Kasiu no dobrze ale skąd osoba nie znająca danego małżeństwa może wiedzieć na czym polega problem?
Ja się będę upierać przy swoim.Poradnia małżeńska,wspólne wizyty u psychologa owszem ale nie kilka godzinek pół żartem pół serio
Moniko, tutaj w tym szkoleniu nie chodzi o to by ratować małżeństwo i analizowac ich problemy, ale o to, by zrozumieć drugą połówkę, podejść do tego tematu z humorem, tak jak napisałas "pół żartem pół serio" ( bynajmniej ja tak rozumiem zamierzenie tego kursu ).
Takim typowym ratowaniem małżeństwa zajmuje się psycholog, tu się zgadzam z Tobą - i zapewne sesje terapeutyczne u niego trwają o wiele dłużej i przebiegają w trochę inny sposób.

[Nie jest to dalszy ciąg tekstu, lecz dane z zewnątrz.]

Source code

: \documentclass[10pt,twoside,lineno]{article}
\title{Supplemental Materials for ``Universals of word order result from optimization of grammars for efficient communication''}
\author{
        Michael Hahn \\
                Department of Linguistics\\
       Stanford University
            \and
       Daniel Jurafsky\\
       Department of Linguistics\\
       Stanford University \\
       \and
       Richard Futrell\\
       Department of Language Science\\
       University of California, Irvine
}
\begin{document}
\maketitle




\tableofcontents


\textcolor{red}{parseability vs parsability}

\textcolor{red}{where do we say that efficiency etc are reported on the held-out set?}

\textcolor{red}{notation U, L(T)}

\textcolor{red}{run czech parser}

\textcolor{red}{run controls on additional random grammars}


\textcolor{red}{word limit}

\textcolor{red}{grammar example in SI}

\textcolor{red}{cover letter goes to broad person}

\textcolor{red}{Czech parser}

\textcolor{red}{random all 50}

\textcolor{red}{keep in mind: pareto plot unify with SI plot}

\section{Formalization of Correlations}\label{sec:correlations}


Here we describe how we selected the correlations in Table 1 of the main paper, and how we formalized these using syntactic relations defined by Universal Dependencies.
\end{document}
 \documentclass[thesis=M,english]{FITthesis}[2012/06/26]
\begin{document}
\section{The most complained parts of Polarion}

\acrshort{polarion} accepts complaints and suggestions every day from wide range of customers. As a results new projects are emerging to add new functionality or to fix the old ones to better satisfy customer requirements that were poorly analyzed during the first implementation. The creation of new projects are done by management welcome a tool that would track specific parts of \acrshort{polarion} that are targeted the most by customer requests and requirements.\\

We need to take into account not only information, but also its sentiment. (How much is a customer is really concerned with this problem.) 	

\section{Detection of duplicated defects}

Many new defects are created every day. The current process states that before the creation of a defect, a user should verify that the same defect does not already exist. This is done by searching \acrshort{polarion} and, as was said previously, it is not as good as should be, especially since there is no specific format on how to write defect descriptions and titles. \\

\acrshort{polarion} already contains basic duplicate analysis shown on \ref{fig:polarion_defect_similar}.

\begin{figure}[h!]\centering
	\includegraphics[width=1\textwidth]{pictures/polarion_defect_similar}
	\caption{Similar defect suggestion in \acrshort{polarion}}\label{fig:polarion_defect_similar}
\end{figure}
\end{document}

Dochodzę do wniosku, że skoro są organizowane tego typu kursy, skoro szkoli się ludzi w tym kierunku, by pomagali innym zrozumieć drugiego człowieka - widocznie jest popyt na tego typu usługi i nie powinniśmy w żaden sposób krytykować tych kursów. PO co z góry zakładać, że to bzdura, że to nie pomaga itp? najlepiej jest spróbować i potem się wypowiedzieć czy to rzeczywiście strata czasu/pieniędzy czy też nie.